Report each line of the data that contains the string "flashcards".

[Saved entries]
- Opening Delimiter -

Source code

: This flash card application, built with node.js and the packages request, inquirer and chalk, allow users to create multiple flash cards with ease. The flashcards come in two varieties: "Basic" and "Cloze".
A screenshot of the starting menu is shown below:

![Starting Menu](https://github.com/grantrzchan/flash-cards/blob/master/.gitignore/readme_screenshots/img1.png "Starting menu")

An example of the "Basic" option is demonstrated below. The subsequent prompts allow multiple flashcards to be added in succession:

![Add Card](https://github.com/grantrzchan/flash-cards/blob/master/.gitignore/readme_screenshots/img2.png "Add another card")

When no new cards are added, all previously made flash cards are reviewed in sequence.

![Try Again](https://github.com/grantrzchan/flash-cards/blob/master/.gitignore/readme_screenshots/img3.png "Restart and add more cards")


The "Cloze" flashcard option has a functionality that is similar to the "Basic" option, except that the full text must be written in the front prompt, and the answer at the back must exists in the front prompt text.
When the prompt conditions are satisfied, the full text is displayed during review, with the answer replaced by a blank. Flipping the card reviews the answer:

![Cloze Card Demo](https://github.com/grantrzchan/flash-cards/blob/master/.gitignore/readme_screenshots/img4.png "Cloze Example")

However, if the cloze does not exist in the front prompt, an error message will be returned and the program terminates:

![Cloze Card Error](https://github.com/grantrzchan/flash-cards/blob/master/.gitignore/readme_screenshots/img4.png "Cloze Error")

- Closing Delimiter -

## OUTPUT OF THE EXERCISE
: This flash card application, built with node.js and the packages request, inquirer and chalk, allow users to create multiple flash cards with ease. The flashcards come in two varieties: "Basic" and "Cloze".
An example of the "Basic" option is demonstrated below. The subsequent prompts allow multiple flashcards to be added in succession:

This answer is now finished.